# WORK TASK:
Reproduce only the lines of the material below that start at the line containing "- **delta/gamma/theta/vega/iv** –" and stop at the line containing "- **tradeability** –". Keep both end lines.

-------- INFORMATION --------

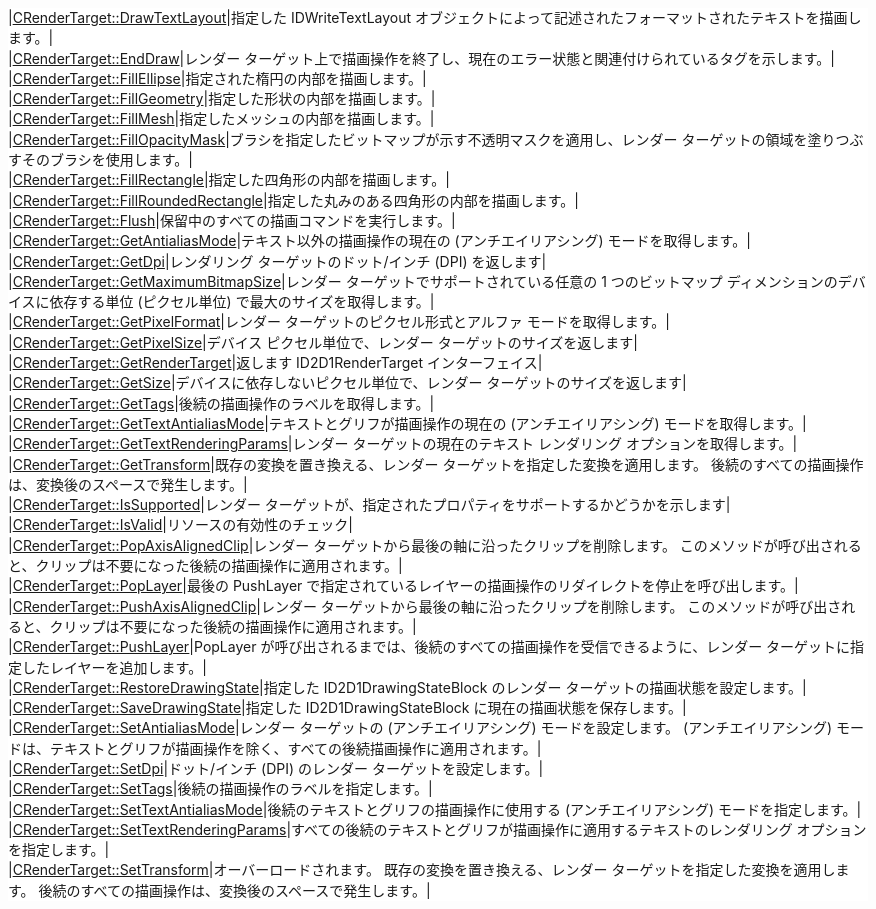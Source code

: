|[CRenderTarget::DrawTextLayout](#drawtextlayout)|指定した IDWriteTextLayout オブジェクトによって記述されたフォーマットされたテキストを描画します。|  
|[CRenderTarget::EndDraw](#enddraw)|レンダー ターゲット上で描画操作を終了し、現在のエラー状態と関連付けられているタグを示します。|  
|[CRenderTarget::FillEllipse](#fillellipse)|指定された楕円の内部を描画します。|  
|[CRenderTarget::FillGeometry](#fillgeometry)|指定した形状の内部を描画します。|  
|[CRenderTarget::FillMesh](#fillmesh)|指定したメッシュの内部を描画します。|  
|[CRenderTarget::FillOpacityMask](#fillopacitymask)|ブラシを指定したビットマップが示す不透明マスクを適用し、レンダー ターゲットの領域を塗りつぶすそのブラシを使用します。|  
|[CRenderTarget::FillRectangle](#fillrectangle)|指定した四角形の内部を描画します。|  
|[CRenderTarget::FillRoundedRectangle](#fillroundedrectangle)|指定した丸みのある四角形の内部を描画します。|  
|[CRenderTarget::Flush](#flush)|保留中のすべての描画コマンドを実行します。|  
|[CRenderTarget::GetAntialiasMode](#getantialiasmode)|テキスト以外の描画操作の現在の (アンチエイリアシング) モードを取得します。|  
|[CRenderTarget::GetDpi](#getdpi)|レンダリング ターゲットのドット/インチ (DPI) を返します|  
|[CRenderTarget::GetMaximumBitmapSize](#getmaximumbitmapsize)|レンダー ターゲットでサポートされている任意の 1 つのビットマップ ディメンションのデバイスに依存する単位 (ピクセル単位) で最大のサイズを取得します。|  
|[CRenderTarget::GetPixelFormat](#getpixelformat)|レンダー ターゲットのピクセル形式とアルファ モードを取得します。|  
|[CRenderTarget::GetPixelSize](#getpixelsize)|デバイス ピクセル単位で、レンダー ターゲットのサイズを返します|  
|[CRenderTarget::GetRenderTarget](#getrendertarget)|返します ID2D1RenderTarget インターフェイス|  
|[CRenderTarget::GetSize](#getsize)|デバイスに依存しないピクセル単位で、レンダー ターゲットのサイズを返します|  
|[CRenderTarget::GetTags](#gettags)|後続の描画操作のラベルを取得します。|  
|[CRenderTarget::GetTextAntialiasMode](#gettextantialiasmode)|テキストとグリフが描画操作の現在の (アンチエイリアシング) モードを取得します。|  
|[CRenderTarget::GetTextRenderingParams](#gettextrenderingparams)|レンダー ターゲットの現在のテキスト レンダリング オプションを取得します。|  
|[CRenderTarget::GetTransform](#gettransform)|既存の変換を置き換える、レンダー ターゲットを指定した変換を適用します。 後続のすべての描画操作は、変換後のスペースで発生します。|  
|[CRenderTarget::IsSupported](#issupported)|レンダー ターゲットが、指定されたプロパティをサポートするかどうかを示します|  
|[CRenderTarget::IsValid](#isvalid)|リソースの有効性のチェック|  
|[CRenderTarget::PopAxisAlignedClip](#popaxisalignedclip)|レンダー ターゲットから最後の軸に沿ったクリップを削除します。 このメソッドが呼び出されると、クリップは不要になった後続の描画操作に適用されます。|  
|[CRenderTarget::PopLayer](#poplayer)|最後の PushLayer で指定されているレイヤーの描画操作のリダイレクトを停止を呼び出します。|  
|[CRenderTarget::PushAxisAlignedClip](#pushaxisalignedclip)|レンダー ターゲットから最後の軸に沿ったクリップを削除します。 このメソッドが呼び出されると、クリップは不要になった後続の描画操作に適用されます。|  
|[CRenderTarget::PushLayer](#pushlayer)|PopLayer が呼び出されるまでは、後続のすべての描画操作を受信できるように、レンダー ターゲットに指定したレイヤーを追加します。|  
|[CRenderTarget::RestoreDrawingState](#restoredrawingstate)|指定した ID2D1DrawingStateBlock のレンダー ターゲットの描画状態を設定します。|  
|[CRenderTarget::SaveDrawingState](#savedrawingstate)|指定した ID2D1DrawingStateBlock に現在の描画状態を保存します。|  
|[CRenderTarget::SetAntialiasMode](#setantialiasmode)|レンダー ターゲットの (アンチエイリアシング) モードを設定します。 (アンチエイリアシング) モードは、テキストとグリフが描画操作を除く、すべての後続描画操作に適用されます。|  
|[CRenderTarget::SetDpi](#setdpi)|ドット/インチ (DPI) のレンダー ターゲットを設定します。|  
|[CRenderTarget::SetTags](#settags)|後続の描画操作のラベルを指定します。|  
|[CRenderTarget::SetTextAntialiasMode](#settextantialiasmode)|後続のテキストとグリフの描画操作に使用する (アンチエイリアシング) モードを指定します。|  
|[CRenderTarget::SetTextRenderingParams](#settextrenderingparams)|すべての後続のテキストとグリフが描画操作に適用するテキストのレンダリング オプションを指定します。|  
|[CRenderTarget::SetTransform](#settransform)|オーバーロードされます。 既存の変換を置き換える、レンダー ターゲットを指定した変換を適用します。 後続のすべての描画操作は、変換後のスペースで発生します。|  
  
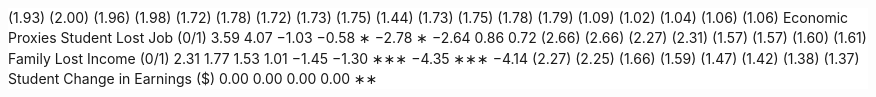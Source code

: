 (1.93)
(2.00)
(1.96)
(1.98)
(1.72)
(1.78)
(1.72)
(1.73)
(1.75)
(1.44)
(1.73)
(1.75)
(1.78)
(1.79)
(1.09)
(1.02)
(1.04)
(1.06)
(1.06)
Economic Proxies
Student Lost Job (0/1)
3.59
4.07
−1.03
−0.58
∗
−2.78
∗
−2.64
0.86
0.72
(2.66)
(2.66)
(2.27)
(2.31)
(1.57)
(1.57)
(1.60)
(1.61)
Family Lost Income (0/1)
2.31
1.77
1.53
1.01
−1.45
−1.30
∗∗∗
−4.35
∗∗∗
−4.14
(2.27)
(2.25)
(1.66)
(1.59)
(1.47)
(1.42)
(1.38)
(1.37)
Student Change in Earnings ($)
0.00
0.00
0.00
0.00
∗∗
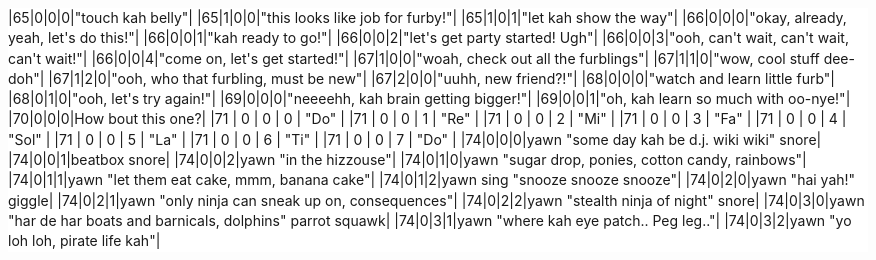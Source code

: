 |65|0|0|0|"touch kah belly"|
|65|1|0|0|"this looks like job for furby!"|
|65|1|0|1|"let kah show the way"|
|66|0|0|0|"okay, already, yeah, let's do this!"|
|66|0|0|1|"kah ready to go!"|
|66|0|0|2|"let's get party started! Ugh"|
|66|0|0|3|"ooh, can't wait, can't wait, can't wait!"|
|66|0|0|4|"come on, let's get started!"|
|67|1|0|0|"woah, check out all the furblings"|
|67|1|1|0|"wow, cool stuff dee-doh"|
|67|1|2|0|"ooh, who that furbling, must be new"|
|67|2|0|0|"uuhh, new friend?!"|
|68|0|0|0|"watch and learn little furb"|
|68|0|1|0|"ooh, let's try again!"|
|69|0|0|0|"neeeehh, kah brain getting bigger!"|
|69|0|0|1|"oh, kah learn so much with oo-nye!"|
|70|0|0|0|How bout this one?|
|71 | 0 | 0 | 0 | "Do" |
|71 | 0 | 0 | 1 | "Re" |
|71 | 0 | 0 | 2 | "Mi" |
|71 | 0 | 0 | 3 | "Fa" |
|71 | 0 | 0 | 4 | "Sol" |
|71 | 0 | 0 | 5 | "La" |
|71 | 0 | 0 | 6 | "Ti" |
|71 | 0 | 0 | 7 | "Do" |
|74|0|0|0|yawn "some day kah be d.j. wiki wiki" snore|
|74|0|0|1|beatbox snore|
|74|0|0|2|yawn "in the hizzouse"|
|74|0|1|0|yawn "sugar drop, ponies, cotton candy, rainbows"|
|74|0|1|1|yawn "let them eat cake, mmm, banana cake"|
|74|0|1|2|yawn sing "snooze snooze snooze"|
|74|0|2|0|yawn "hai yah!" giggle|
|74|0|2|1|yawn "only  ninja can sneak up on, consequences"|
|74|0|2|2|yawn "stealth ninja of night" snore|
|74|0|3|0|yawn "har de har boats and barnicals, dolphins" parrot squawk|
|74|0|3|1|yawn "where kah eye patch.. Peg leg.."|
|74|0|3|2|yawn "yo loh loh, pirate life kah"|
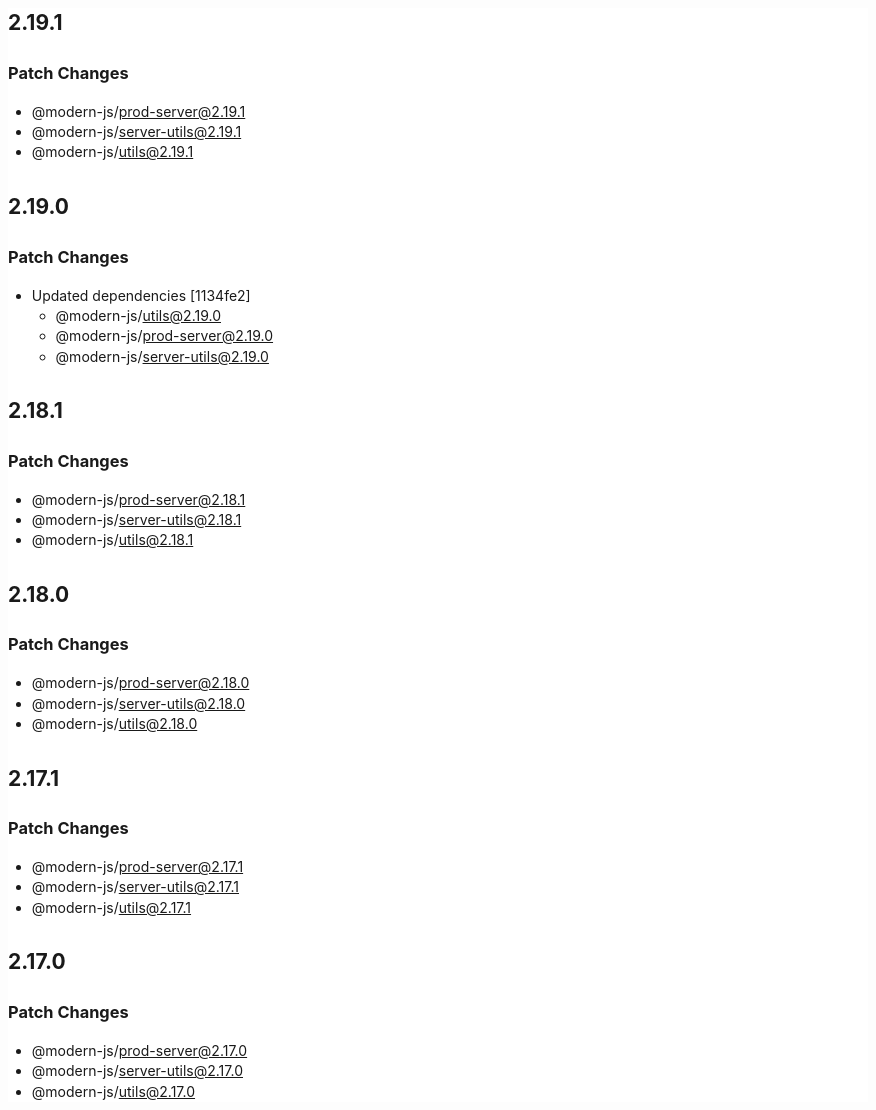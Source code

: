 ## 2.19.1

### Patch Changes

- @modern-js/prod-server@2.19.1
- @modern-js/server-utils@2.19.1
- @modern-js/utils@2.19.1

## 2.19.0

### Patch Changes

- Updated dependencies [1134fe2]
  - @modern-js/utils@2.19.0
  - @modern-js/prod-server@2.19.0
  - @modern-js/server-utils@2.19.0

## 2.18.1

### Patch Changes

- @modern-js/prod-server@2.18.1
- @modern-js/server-utils@2.18.1
- @modern-js/utils@2.18.1

## 2.18.0

### Patch Changes

- @modern-js/prod-server@2.18.0
- @modern-js/server-utils@2.18.0
- @modern-js/utils@2.18.0

## 2.17.1

### Patch Changes

- @modern-js/prod-server@2.17.1
- @modern-js/server-utils@2.17.1
- @modern-js/utils@2.17.1

## 2.17.0

### Patch Changes

- @modern-js/prod-server@2.17.0
- @modern-js/server-utils@2.17.0
- @modern-js/utils@2.17.0
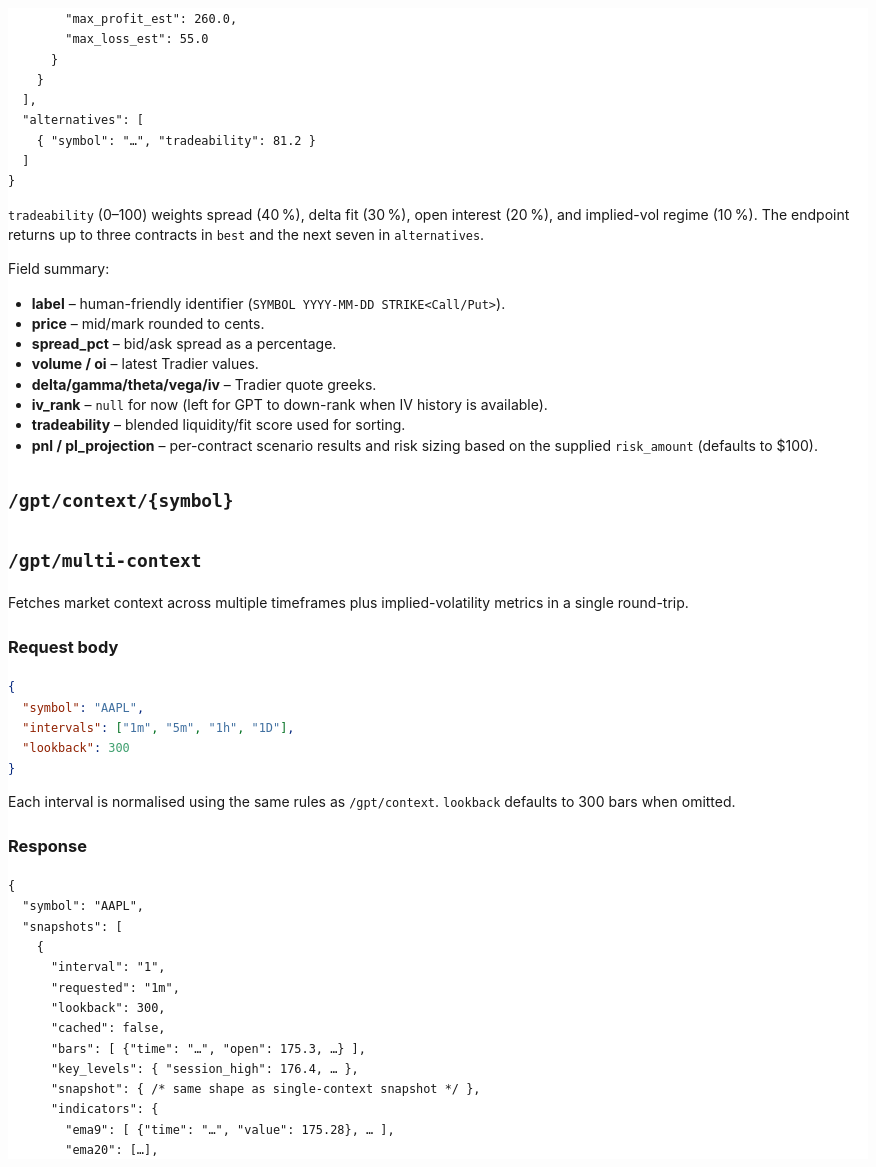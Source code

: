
 ```jsonc
        "max_profit_est": 260.0,
        "max_loss_est": 55.0
      }
    }
  ],
  "alternatives": [
    { "symbol": "…", "tradeability": 81.2 }
  ]
}
```

`tradeability` (0–100) weights spread (40 %), delta fit (30 %), open interest
(20 %), and implied-vol regime (10 %). The endpoint returns up to three
contracts in `best` and the next seven in `alternatives`.

Field summary:

- **label** – human-friendly identifier (`SYMBOL YYYY-MM-DD STRIKE<Call/Put>`).
- **price** – mid/mark rounded to cents.
- **spread_pct** – bid/ask spread as a percentage.
- **volume / oi** – latest Tradier values.
- **delta/gamma/theta/vega/iv** – Tradier quote greeks.
- **iv_rank** – `null` for now (left for GPT to down-rank when IV history is
  available).
- **tradeability** – blended liquidity/fit score used for sorting.
- **pnl / pl_projection** – per-contract scenario results and risk sizing based
  on the supplied `risk_amount` (defaults to $100).

## `/gpt/context/{symbol}`

## `/gpt/multi-context`

Fetches market context across multiple timeframes plus implied-volatility
metrics in a single round-trip.

### Request body

```json
{
  "symbol": "AAPL",
  "intervals": ["1m", "5m", "1h", "1D"],
  "lookback": 300
}
```

Each interval is normalised using the same rules as `/gpt/context`. `lookback`
defaults to 300 bars when omitted.

### Response

```jsonc
{
  "symbol": "AAPL",
  "snapshots": [
    {
      "interval": "1",
      "requested": "1m",
      "lookback": 300,
      "cached": false,
      "bars": [ {"time": "…", "open": 175.3, …} ],
      "key_levels": { "session_high": 176.4, … },
      "snapshot": { /* same shape as single-context snapshot */ },
      "indicators": {
        "ema9": [ {"time": "…", "value": 175.28}, … ],
        "ema20": […],
```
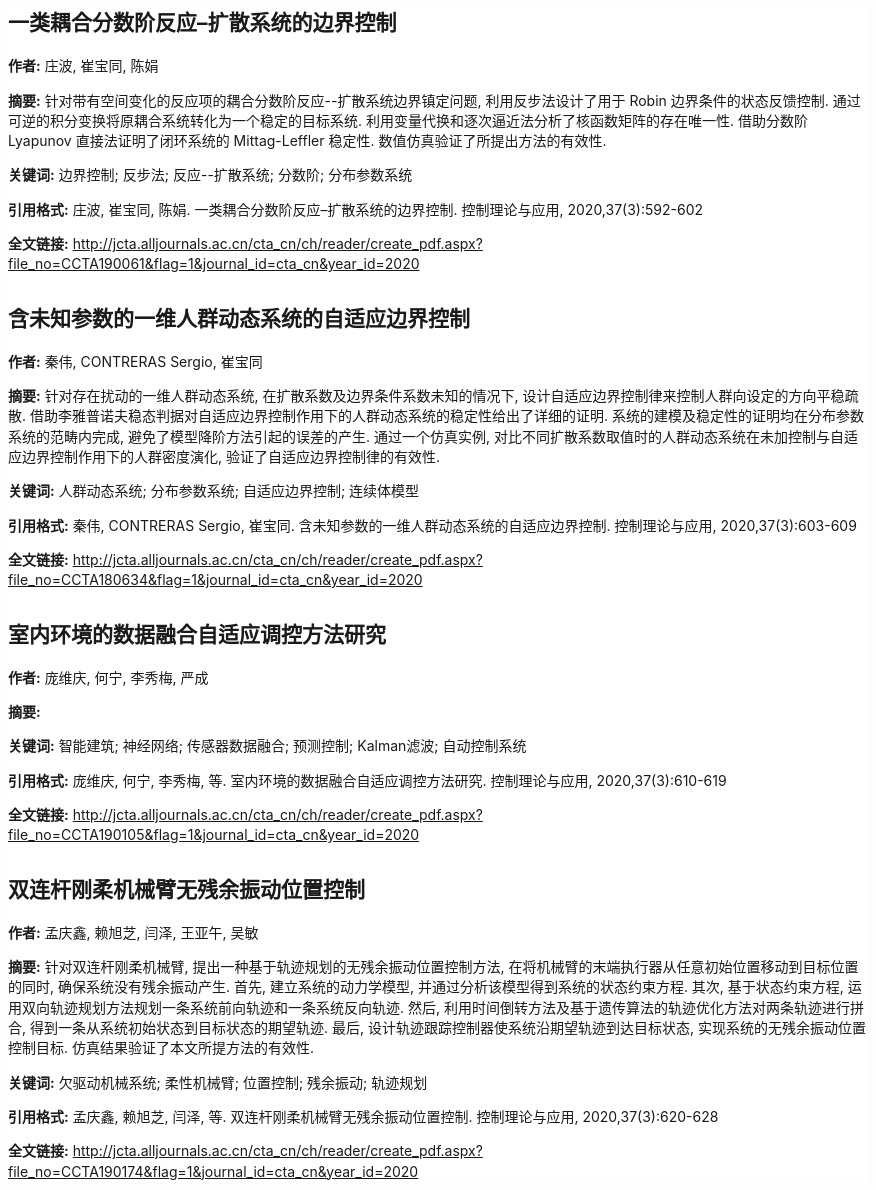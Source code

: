 
## 一类耦合分数阶反应–扩散系统的边界控制

**作者:** 庄波, 崔宝同, 陈娟

**摘要:** 针对带有空间变化的反应项的耦合分数阶反应--扩散系统边界镇定问题, 利用反步法设计了用于 Robin 边界条件的状态反馈控制. 通过可逆的积分变换将原耦合系统转化为一个稳定的目标系统. 利用变量代换和逐次逼近法分析了核函数矩阵的存在唯一性. 借助分数阶 Lyapunov 直接法证明了闭环系统的 Mittag-Leffler 稳定性. 数值仿真验证了所提出方法的有效性.

**关键词:** 边界控制; 反步法; 反应--扩散系统; 分数阶; 分布参数系统

**引用格式:** 庄波, 崔宝同, 陈娟. 一类耦合分数阶反应–扩散系统的边界控制. 控制理论与应用, 2020,37(3):592-602

**全文链接:** <http://jcta.alljournals.ac.cn/cta_cn/ch/reader/create_pdf.aspx?file_no=CCTA190061&flag=1&journal_id=cta_cn&year_id=2020>


## 含未知参数的一维人群动态系统的自适应边界控制

**作者:** 秦伟, CONTRERAS Sergio, 崔宝同

**摘要:** 针对存在扰动的一维人群动态系统, 在扩散系数及边界条件系数未知的情况下, 设计自适应边界控制律来控制人群向设定的方向平稳疏散. 借助李雅普诺夫稳态判据对自适应边界控制作用下的人群动态系统的稳定性给出了详细的证明. 系统的建模及稳定性的证明均在分布参数系统的范畴内完成, 避免了模型降阶方法引起的误差的产生. 通过一个仿真实例, 对比不同扩散系数取值时的人群动态系统在未加控制与自适应边界控制作用下的人群密度演化, 验证了自适应边界控制律的有效性.

**关键词:** 人群动态系统; 分布参数系统; 自适应边界控制; 连续体模型

**引用格式:** 秦伟, CONTRERAS Sergio, 崔宝同. 含未知参数的一维人群动态系统的自适应边界控制. 控制理论与应用, 2020,37(3):603-609

**全文链接:** <http://jcta.alljournals.ac.cn/cta_cn/ch/reader/create_pdf.aspx?file_no=CCTA180634&flag=1&journal_id=cta_cn&year_id=2020>


## 室内环境的数据融合自适应调控方法研究

**作者:** 庞维庆, 何宁, 李秀梅, 严成

**摘要:** 

**关键词:** 智能建筑; 神经网络; 传感器数据融合; 预测控制; Kalman滤波; 自动控制系统

**引用格式:** 庞维庆, 何宁, 李秀梅, 等. 室内环境的数据融合自适应调控方法研究. 控制理论与应用, 2020,37(3):610-619

**全文链接:** <http://jcta.alljournals.ac.cn/cta_cn/ch/reader/create_pdf.aspx?file_no=CCTA190105&flag=1&journal_id=cta_cn&year_id=2020>


## 双连杆刚柔机械臂无残余振动位置控制

**作者:** 孟庆鑫, 赖旭芝, 闫泽, 王亚午, 吴敏

**摘要:** 针对双连杆刚柔机械臂, 提出一种基于轨迹规划的无残余振动位置控制方法, 在将机械臂的末端执行器从任意初始位置移动到目标位置的同时, 确保系统没有残余振动产生. 首先, 建立系统的动力学模型, 并通过分析该模型得到系统的状态约束方程. 其次, 基于状态约束方程, 运用双向轨迹规划方法规划一条系统前向轨迹和一条系统反向轨迹. 然后, 利用时间倒转方法及基于遗传算法的轨迹优化方法对两条轨迹进行拼合, 得到一条从系统初始状态到目标状态的期望轨迹. 最后, 设计轨迹跟踪控制器使系统沿期望轨迹到达目标状态, 实现系统的无残余振动位置控制目标. 仿真结果验证了本文所提方法的有效性.

**关键词:** 欠驱动机械系统; 柔性机械臂; 位置控制; 残余振动; 轨迹规划

**引用格式:** 孟庆鑫, 赖旭芝, 闫泽, 等. 双连杆刚柔机械臂无残余振动位置控制. 控制理论与应用, 2020,37(3):620-628

**全文链接:** <http://jcta.alljournals.ac.cn/cta_cn/ch/reader/create_pdf.aspx?file_no=CCTA190174&flag=1&journal_id=cta_cn&year_id=2020>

--------

# EXERCISE RESPONSE:
- **delta/gamma/theta/vega/iv** – Tradier quote greeks.
- **iv_rank** – `null` for now (left for GPT to down-rank when IV history is
  available).
- **tradeability** – blended liquidity/fit score used for sorting.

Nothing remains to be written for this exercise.